Users and usergroups

Sky View can operate with or without user management. When user management is disabled, anyone who accesses the system has administrator privileges and can view and control all platforms and settings. When user management is enabled, each person must log in with their own account and can be assigned one of two roles:

  • Administrator – full access to all configuration and data
  • User – restricted access according to assigned usergroups and platform permissions

Sky View lets administrators control who can log in and what they can see by combining users and usergroups. This guide explains the relationship between those concepts, the built-in administrator account, and how platform access is granted.

Enabling or disabling user management

User management can be enabled or disabled in the Server configuration section under the Server tab.

👤 Users

A user represents an individual person who can sign in to the Sky View web interface. Each user record stores the person's credentials and contact details and can be assigned to one or more usergroups to inherit permissions.

More on users configuration

👥 Usergroups

A usergroup is a reusable collection of permissions. Instead of configuring the same privileges repeatedly for every person, you assign users to the appropriate usergroups. When permissions change, update the usergroup once and every member automatically receives the new capabilities.

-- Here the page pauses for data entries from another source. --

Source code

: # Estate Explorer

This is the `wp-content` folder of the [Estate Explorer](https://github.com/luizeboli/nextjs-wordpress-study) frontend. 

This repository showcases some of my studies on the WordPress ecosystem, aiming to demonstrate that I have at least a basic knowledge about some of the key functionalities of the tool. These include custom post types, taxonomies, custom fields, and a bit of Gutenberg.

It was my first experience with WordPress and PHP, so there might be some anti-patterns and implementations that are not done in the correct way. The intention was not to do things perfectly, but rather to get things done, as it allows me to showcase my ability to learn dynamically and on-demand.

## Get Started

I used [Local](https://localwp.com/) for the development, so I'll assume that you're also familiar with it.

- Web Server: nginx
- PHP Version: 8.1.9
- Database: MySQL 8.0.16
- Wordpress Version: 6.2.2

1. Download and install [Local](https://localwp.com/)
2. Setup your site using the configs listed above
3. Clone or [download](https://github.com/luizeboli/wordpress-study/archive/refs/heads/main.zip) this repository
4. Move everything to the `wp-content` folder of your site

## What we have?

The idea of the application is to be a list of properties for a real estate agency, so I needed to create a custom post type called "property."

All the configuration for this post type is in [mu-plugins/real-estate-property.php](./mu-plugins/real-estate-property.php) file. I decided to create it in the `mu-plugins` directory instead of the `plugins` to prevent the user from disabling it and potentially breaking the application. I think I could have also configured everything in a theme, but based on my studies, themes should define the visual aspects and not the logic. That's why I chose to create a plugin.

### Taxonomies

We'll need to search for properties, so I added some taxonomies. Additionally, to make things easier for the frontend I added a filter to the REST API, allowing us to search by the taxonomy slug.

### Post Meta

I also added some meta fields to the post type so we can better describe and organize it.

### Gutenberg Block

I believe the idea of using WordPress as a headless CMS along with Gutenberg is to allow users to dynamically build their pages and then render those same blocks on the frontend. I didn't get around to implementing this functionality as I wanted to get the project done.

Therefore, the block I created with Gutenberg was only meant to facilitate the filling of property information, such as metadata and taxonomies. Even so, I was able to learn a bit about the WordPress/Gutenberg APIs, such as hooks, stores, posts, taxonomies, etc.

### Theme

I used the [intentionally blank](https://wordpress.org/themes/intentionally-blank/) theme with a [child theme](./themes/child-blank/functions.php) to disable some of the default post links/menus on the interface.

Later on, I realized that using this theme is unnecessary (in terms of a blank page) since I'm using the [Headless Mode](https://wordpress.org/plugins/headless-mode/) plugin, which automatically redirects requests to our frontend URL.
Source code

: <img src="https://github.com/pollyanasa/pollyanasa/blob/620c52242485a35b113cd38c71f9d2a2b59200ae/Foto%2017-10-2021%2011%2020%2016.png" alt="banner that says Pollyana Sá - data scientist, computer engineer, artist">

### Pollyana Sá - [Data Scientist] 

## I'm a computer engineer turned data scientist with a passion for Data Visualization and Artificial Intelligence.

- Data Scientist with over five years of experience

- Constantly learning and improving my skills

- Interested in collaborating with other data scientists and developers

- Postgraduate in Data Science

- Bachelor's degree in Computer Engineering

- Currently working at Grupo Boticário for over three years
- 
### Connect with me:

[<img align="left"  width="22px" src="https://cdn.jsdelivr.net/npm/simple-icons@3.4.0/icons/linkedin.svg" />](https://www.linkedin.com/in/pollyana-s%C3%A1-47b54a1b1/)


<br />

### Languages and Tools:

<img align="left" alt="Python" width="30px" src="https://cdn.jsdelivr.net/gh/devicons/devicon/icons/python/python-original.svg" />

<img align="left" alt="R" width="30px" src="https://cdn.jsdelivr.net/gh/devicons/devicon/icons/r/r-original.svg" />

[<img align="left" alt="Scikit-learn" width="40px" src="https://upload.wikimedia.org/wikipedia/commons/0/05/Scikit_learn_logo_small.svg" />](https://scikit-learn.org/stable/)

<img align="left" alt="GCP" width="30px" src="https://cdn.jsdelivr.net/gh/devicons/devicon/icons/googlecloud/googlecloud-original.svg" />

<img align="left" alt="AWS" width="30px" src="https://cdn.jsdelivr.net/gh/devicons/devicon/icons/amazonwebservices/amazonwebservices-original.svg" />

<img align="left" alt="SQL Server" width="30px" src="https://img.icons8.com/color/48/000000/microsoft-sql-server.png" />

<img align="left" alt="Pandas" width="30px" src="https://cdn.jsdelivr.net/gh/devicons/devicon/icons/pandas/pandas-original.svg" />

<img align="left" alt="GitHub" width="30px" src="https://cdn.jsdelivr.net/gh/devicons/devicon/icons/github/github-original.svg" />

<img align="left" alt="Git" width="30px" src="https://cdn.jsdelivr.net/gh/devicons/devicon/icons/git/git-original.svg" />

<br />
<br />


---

More on usergroups configuration

Platform access

Usergroups are also used to control access to the platforms that Sky View aggregates. Every usergroup can be granted access to one or more platforms. By default, new usergroups are granted All platforms. Adjust this list to limit a group's visibility to only the relevant platforms.

🔐 Administrator account

Sky View ships with a built-in administrator account to help you perform the initial setup:

  • Username: admin
  • Password: admin

The administrator has full access to every platform and configuration area. Immediately change the default password after the first login. Leaving the default credentials in place exposes your deployment to unauthorized access.

To change the password, sign in as the administrator, open the user management page, edit the admin user, and set a strong, unique password. Consider creating an additional personal administrator account and disabling or restricting the shared default account once setup is complete.